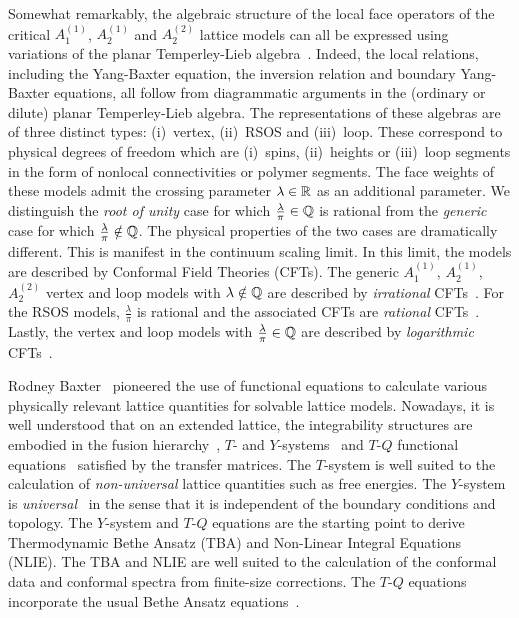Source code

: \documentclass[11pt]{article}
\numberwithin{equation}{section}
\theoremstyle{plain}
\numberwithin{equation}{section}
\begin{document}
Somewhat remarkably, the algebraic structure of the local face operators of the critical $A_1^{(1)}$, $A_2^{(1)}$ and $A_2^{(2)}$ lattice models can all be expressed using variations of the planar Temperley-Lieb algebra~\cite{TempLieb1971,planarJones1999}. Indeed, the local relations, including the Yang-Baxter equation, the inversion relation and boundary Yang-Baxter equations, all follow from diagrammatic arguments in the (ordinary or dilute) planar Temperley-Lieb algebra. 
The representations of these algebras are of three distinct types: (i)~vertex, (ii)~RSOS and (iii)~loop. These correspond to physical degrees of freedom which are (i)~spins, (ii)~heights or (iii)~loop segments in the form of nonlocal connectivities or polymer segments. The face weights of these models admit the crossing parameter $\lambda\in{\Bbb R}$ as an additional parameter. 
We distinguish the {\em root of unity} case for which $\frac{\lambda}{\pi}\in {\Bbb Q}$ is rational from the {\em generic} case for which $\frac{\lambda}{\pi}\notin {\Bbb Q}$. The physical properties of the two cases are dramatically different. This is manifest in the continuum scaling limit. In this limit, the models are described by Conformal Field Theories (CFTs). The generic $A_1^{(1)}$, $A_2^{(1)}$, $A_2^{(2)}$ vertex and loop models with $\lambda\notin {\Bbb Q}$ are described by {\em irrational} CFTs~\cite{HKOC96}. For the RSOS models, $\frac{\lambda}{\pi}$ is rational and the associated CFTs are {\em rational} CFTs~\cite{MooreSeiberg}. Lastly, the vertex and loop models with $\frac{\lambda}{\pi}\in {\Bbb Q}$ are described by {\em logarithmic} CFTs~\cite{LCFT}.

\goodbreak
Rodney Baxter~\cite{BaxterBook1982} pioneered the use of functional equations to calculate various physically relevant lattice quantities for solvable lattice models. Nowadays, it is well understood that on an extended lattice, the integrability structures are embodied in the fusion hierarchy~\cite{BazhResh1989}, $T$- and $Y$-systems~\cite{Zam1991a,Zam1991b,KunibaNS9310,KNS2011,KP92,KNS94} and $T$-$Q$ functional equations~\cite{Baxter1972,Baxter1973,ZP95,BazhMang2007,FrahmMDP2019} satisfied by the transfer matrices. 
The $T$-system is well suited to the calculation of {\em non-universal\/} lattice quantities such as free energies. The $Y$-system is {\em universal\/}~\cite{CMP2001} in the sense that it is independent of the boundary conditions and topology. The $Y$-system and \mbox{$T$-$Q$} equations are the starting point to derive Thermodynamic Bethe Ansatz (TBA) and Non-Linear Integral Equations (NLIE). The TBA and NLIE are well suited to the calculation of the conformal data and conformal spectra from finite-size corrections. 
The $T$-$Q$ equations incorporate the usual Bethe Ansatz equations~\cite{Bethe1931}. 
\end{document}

──────────────────────────────

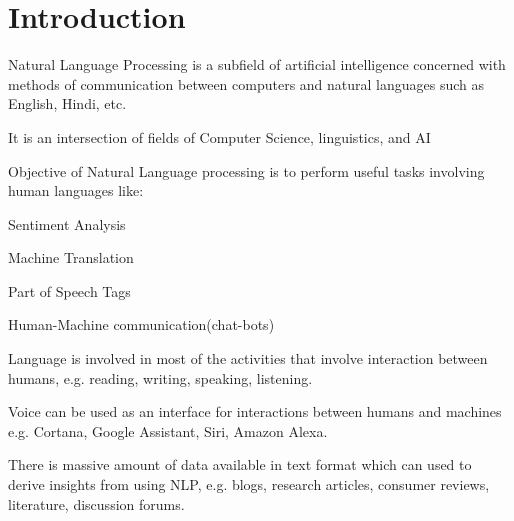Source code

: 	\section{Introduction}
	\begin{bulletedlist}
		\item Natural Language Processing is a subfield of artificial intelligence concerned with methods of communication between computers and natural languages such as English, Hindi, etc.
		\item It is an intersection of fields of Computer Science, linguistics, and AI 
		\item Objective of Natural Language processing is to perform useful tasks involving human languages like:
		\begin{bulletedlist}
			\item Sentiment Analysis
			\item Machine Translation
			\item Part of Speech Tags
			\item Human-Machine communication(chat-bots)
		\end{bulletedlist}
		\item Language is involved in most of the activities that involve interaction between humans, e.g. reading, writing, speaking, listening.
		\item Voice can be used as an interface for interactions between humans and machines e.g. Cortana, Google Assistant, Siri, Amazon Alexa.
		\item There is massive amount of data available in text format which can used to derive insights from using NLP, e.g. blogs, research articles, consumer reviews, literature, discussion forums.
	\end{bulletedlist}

──────────────────────────────

## Exercise objective
State the number of lines in the records above that contain the string "bulletedlist", and give nothing else.

## Solution for this exercise
4